Plain-text document sources

━━━━━━━━━━━━━━━━

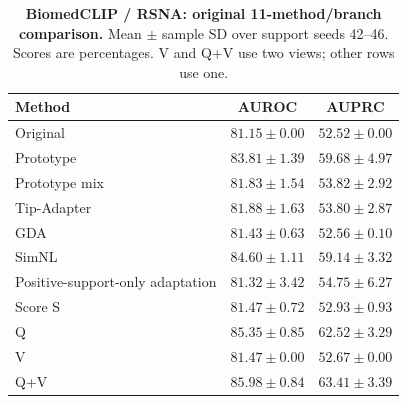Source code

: \begin{table}[tp]
\centering
\caption{\textbf{BiomedCLIP / RSNA: original 11-method/branch comparison.} Mean $\pm$ sample SD over support seeds 42--46. Scores are percentages. V and Q+V use two views; other rows use one.}
\label{tab:supp-oldmeans-biomedclip-rsna_pneumonia}
\small
\setlength{\tabcolsep}{4pt}
\begin{tabular*}{\textwidth}{@{\extracolsep{\fill}}lcc@{}}
\toprule
Method & AUROC & AUPRC \\
\midrule
Original & $81.15\pm0.00$ & $52.52\pm0.00$ \\
Prototype & $83.81\pm1.39$ & $59.68\pm4.97$ \\
Prototype mix & $81.83\pm1.54$ & $53.82\pm2.92$ \\
Tip-Adapter & $81.88\pm1.63$ & $53.80\pm2.87$ \\
GDA & $81.43\pm0.63$ & $52.56\pm0.10$ \\
SimNL & $84.60\pm1.11$ & $59.14\pm3.32$ \\
Positive-support-only adaptation & $81.32\pm3.42$ & $54.75\pm6.27$ \\
Score S & $81.47\pm0.72$ & $52.93\pm0.93$ \\
Q & $85.35\pm0.85$ & $62.52\pm3.29$ \\
V & $81.47\pm0.00$ & $52.67\pm0.00$ \\
Q+V & $85.98\pm0.84$ & $63.41\pm3.39$ \\
\bottomrule
\end{tabular*}
\end{table}
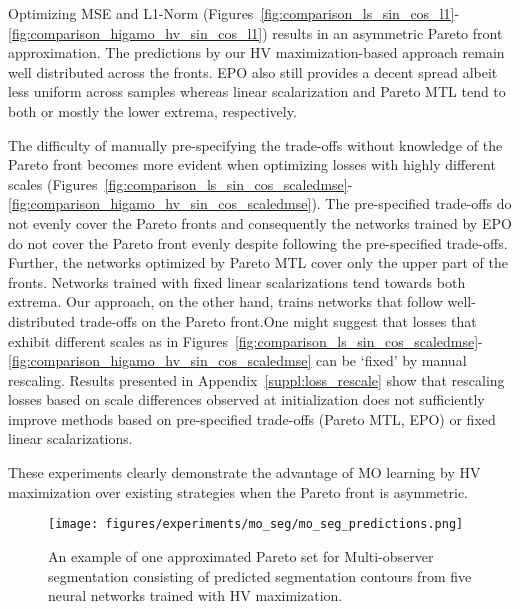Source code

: Optimizing MSE and L1-Norm (Figures~\ref{fig:comparison_ls_sin_cos_l1}-\ref{fig:comparison_higamo_hv_sin_cos_l1}) results in an asymmetric Pareto front approximation. The predictions by our HV maximization-based approach remain well distributed across the fronts. EPO also still provides a decent spread albeit less uniform across samples whereas linear scalarization and Pareto MTL tend to both or mostly the lower extrema, respectively.

The difficulty of manually pre-specifying the trade-offs without knowledge of the Pareto front becomes more evident when optimizing losses with highly different scales (Figures~\ref{fig:comparison_ls_sin_cos_scaledmse}-\ref{fig:comparison_higamo_hv_sin_cos_scaledmse}). The pre-specified trade-offs do not evenly cover the Pareto fronts and consequently the networks trained by EPO do not cover the Pareto front evenly despite following the pre-specified trade-offs. Further, the networks optimized by Pareto MTL cover only the upper part of the fronts. Networks trained with fixed linear scalarizations tend towards both extrema. Our approach, on the other hand, trains networks that follow well-distributed trade-offs on the Pareto front.One might suggest that losses that exhibit different scales as in Figures~\ref{fig:comparison_ls_sin_cos_scaledmse}-\ref{fig:comparison_higamo_hv_sin_cos_scaledmse} can be `fixed' by manual rescaling. Results presented in Appendix~\ref{suppl:loss_rescale} show that rescaling losses based on scale differences observed at initialization does not sufficiently improve methods based on pre-specified trade-offs (Pareto MTL, EPO) or fixed linear scalarizations.

These experiments clearly demonstrate the advantage of MO learning by HV maximization over existing strategies when the Pareto front is asymmetric. 

\begin{figure}[h!]
    \centering
    \texttt{[image: figures/experiments/mo\_seg/mo\_seg\_predictions.png]}
    \caption{An example of one approximated Pareto set for Multi-observer segmentation consisting of predicted segmentation contours from five neural networks trained with HV maximization.}
    \label{fig:mo seg predictions}
\end{figure}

━━━━━━━━━━━━━━━━

▶ **EXERCISE BRIEF**
From the entries above, copy each line that holds "experiments".

▶ **WRITTEN REPLY**
These experiments clearly demonstrate the advantage of MO learning by HV maximization over existing strategies when the Pareto front is asymmetric. 
    \texttt{[image: figures/experiments/mo\_seg/mo\_seg\_predictions.png]}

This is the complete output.